Book banning in the U.S. cannot be removed from right-wing attempts to flood the schools with white Christian fundamentalist and white supremacist ideologies. Violence against people of color is too often disconnected from the rise of the carceral and punishing state. Attacks on the welfare state and public goods are rarely analyzed as part of the unchecked drive for profit under a savage neoliberal capitalism. The demonization of those considered unworthy of citizenship along with the rise of antisemitism, racism, xenophobia, nativism and the war against transgender youth are habitually removed from the legacy of fascism and its drive for racial purity and cultural genocide.
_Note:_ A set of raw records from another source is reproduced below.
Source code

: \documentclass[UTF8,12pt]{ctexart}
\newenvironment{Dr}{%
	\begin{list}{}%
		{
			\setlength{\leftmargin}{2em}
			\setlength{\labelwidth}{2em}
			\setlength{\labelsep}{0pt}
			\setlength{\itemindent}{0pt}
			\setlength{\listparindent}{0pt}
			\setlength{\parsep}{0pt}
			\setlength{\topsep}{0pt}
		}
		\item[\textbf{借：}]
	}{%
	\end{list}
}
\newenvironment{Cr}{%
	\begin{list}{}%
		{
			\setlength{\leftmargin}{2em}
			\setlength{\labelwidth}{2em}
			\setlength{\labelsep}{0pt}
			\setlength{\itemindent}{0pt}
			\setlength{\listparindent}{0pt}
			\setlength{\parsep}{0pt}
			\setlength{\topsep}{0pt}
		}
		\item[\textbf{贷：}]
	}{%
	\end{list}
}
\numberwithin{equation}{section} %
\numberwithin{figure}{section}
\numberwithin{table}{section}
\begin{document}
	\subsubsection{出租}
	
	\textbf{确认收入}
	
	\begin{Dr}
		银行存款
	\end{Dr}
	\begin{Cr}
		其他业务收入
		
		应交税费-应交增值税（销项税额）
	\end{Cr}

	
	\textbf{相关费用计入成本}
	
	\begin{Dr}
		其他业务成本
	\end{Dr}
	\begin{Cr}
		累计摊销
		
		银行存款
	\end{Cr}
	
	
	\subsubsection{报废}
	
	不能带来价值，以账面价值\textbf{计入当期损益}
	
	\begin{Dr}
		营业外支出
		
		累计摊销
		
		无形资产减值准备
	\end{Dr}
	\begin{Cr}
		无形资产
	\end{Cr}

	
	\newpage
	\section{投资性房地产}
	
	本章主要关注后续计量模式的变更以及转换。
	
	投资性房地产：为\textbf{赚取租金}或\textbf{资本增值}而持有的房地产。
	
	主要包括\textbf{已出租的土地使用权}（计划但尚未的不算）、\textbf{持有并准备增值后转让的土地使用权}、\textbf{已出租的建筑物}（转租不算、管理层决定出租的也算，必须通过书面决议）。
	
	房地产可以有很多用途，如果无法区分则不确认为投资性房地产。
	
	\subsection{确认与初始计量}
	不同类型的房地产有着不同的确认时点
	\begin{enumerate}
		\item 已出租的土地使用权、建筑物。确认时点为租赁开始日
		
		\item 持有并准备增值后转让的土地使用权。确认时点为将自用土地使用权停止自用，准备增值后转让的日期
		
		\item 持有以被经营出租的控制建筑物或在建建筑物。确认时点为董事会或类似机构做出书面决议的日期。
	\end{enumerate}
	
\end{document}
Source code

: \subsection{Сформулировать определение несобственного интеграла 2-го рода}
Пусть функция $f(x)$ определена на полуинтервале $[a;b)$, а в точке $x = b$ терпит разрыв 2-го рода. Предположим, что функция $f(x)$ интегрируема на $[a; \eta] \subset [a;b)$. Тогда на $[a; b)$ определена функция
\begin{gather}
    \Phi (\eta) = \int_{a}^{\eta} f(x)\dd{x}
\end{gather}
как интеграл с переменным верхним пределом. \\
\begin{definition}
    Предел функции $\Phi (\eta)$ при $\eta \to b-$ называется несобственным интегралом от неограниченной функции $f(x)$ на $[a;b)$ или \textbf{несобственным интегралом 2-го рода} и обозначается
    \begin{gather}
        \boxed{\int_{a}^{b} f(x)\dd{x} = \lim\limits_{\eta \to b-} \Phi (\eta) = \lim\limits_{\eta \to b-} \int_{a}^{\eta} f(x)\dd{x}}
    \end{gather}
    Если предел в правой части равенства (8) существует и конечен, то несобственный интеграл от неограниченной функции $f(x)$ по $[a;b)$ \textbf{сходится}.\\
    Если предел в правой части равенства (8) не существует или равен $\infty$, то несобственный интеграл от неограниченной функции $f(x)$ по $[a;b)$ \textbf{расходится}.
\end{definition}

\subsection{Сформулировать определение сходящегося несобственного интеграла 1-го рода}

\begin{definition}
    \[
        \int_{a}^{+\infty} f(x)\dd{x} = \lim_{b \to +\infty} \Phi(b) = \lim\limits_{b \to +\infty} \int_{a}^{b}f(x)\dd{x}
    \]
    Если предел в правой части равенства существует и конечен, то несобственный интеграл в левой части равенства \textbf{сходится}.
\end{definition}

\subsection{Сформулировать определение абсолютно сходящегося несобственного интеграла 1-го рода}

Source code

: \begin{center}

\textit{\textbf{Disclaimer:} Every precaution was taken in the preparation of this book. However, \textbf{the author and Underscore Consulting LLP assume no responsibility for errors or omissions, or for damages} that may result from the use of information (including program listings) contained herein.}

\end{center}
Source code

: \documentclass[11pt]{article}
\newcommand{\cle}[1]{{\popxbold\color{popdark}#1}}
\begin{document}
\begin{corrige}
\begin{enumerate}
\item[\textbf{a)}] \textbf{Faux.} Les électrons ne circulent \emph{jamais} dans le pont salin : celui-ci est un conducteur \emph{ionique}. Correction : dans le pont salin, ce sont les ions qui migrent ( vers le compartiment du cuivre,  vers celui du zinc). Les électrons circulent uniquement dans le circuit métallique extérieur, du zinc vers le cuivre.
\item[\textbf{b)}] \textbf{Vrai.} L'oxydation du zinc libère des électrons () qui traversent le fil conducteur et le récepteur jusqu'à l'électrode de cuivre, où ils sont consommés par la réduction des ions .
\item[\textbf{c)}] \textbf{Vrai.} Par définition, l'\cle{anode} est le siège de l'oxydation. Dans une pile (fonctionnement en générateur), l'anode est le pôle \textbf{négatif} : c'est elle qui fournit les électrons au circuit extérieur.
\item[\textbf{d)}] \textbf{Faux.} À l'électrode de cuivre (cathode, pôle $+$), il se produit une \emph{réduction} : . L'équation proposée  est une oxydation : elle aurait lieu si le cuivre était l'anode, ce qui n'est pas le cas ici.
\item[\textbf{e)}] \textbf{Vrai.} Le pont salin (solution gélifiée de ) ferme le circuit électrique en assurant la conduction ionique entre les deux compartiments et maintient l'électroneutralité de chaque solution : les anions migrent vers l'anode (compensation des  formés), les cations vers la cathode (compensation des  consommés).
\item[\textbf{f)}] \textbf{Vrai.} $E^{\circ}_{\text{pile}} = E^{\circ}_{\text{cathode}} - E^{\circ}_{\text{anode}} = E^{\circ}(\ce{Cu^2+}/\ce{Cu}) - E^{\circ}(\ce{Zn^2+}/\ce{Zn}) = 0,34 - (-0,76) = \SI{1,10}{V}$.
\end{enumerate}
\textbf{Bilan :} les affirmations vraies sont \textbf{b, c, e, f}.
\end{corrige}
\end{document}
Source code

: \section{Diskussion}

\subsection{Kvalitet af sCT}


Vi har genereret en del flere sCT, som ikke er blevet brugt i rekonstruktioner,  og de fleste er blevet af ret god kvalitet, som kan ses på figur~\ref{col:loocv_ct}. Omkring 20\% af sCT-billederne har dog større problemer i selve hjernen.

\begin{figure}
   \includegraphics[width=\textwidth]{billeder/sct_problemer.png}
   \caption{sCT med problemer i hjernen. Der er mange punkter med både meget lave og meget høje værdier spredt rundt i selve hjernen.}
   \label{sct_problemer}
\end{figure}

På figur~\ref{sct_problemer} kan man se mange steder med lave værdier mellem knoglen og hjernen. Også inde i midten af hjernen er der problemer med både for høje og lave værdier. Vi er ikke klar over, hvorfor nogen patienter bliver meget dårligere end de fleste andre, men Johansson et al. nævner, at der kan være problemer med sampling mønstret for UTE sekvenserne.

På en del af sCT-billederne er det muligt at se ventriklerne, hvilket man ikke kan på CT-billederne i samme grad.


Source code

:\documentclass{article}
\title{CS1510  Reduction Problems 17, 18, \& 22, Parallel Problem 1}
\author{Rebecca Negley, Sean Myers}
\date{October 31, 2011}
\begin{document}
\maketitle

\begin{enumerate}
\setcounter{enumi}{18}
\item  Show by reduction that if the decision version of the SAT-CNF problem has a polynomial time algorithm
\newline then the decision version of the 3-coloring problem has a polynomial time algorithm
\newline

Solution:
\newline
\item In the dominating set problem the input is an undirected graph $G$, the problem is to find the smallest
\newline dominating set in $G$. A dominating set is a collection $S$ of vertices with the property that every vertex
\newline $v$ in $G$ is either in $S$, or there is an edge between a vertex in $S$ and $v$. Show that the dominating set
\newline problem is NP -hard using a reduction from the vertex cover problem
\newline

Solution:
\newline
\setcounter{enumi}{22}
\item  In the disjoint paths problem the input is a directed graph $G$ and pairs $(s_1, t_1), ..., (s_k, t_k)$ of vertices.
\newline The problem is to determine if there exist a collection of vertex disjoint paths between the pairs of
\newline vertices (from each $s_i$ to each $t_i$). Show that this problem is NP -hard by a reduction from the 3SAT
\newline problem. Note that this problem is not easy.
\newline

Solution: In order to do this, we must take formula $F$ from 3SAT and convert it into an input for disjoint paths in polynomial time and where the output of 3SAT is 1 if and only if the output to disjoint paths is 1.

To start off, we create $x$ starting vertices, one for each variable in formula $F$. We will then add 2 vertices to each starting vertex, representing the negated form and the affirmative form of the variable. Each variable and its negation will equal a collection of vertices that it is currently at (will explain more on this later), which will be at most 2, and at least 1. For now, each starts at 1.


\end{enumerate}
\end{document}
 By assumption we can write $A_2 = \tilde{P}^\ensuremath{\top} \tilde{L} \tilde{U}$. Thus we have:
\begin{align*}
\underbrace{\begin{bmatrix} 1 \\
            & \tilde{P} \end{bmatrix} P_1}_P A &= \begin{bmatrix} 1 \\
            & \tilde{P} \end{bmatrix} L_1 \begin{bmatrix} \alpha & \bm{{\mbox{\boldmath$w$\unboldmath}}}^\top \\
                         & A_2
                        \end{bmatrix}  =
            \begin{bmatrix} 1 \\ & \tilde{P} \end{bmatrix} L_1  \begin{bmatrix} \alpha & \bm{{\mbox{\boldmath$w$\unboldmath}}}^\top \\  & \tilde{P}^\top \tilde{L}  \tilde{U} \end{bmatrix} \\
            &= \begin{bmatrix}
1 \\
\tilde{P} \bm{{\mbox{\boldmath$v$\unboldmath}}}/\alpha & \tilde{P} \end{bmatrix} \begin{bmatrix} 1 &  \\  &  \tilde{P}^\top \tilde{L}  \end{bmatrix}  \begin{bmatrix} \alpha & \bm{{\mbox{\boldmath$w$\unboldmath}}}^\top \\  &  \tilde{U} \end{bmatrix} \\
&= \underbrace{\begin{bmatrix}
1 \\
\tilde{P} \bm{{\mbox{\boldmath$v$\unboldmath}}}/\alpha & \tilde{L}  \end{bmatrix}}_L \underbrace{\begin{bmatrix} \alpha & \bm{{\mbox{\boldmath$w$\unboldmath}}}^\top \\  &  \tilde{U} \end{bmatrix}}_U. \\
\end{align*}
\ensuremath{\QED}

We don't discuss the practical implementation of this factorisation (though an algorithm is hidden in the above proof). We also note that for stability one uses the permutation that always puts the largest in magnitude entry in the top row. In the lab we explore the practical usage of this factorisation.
When the media fails to connect Florida Gov. Ron DeSantis’ shameful treatment of migrants and politics of disposability with the rapper Ye’s use of his celebrity status to promote his virulent brand of antisemitism, and reports of former President Donald Trump dining with both Ye (formerly known as Kanye West) and an incorrigible white supremacist, it is more than a serious political mistake. It is a form of complicity that contributes to the emergence of fascist politics in the United States. Furthermore, while some pundits have connected these specific events to an emerging authoritarianism, they still fail to both name the ongoing development of fascism in the U.S. and recognize that it takes different forms in different societies and historical formations. Nor do they equate Trumpism itself with a brand of fascist politics.
As I have noted repeatedly, Primo Levi was right to state that every age reproduces its own fascism. Fascism is not some abstract idea that is permanently located in the past, it is a definable set of attributes that people such as Trump, Hungary’s leader Viktor Orbán, Italy’s Prime Minister Giorgia Meloni and India’s Prime Minister Narendra Modi know how to exploit and magnify. As renowned historians such as Timothy Snyder, Sarah Churchill, Jason Stanley and Ruth Ben-Ghiat make clear, fascism is never entirely interred in the past; it is a dangerous ideology that may go into remission but never disappears.
Fascism is far more dangerous than authoritarianism; the latter is too general a category and does not signal the specificity of a dangerous movement that includes the current brand of fascist politics. Fascism is a recurrent and infinitely translatable phenomenon and points to atrocities, banning books and bodies, withdrawal of citizens’ rights and the unimaginable horrors of the camps. As a present danger, it must be confronted. There is no room for silence or complicity. In the face of a culture with limited political horizons, it is crucial to learn from history and cultivate a critical consciousness in order to overcome the moral vacuity, manufactured ignorance and incitement to stupidity that gives rise to the fascist subject. Kelly Hayes writes in Truthout:
We must also understand that there can be no ethical silence in the face of fascism. Silence is complicity and cooperation, which helps facilitate atrocity. That might likewise be hard to hear. But how many liberals and leftists have fallen silent on trans issues as the Republicans make the elimination of trans people from public life the new centerpiece of their politics?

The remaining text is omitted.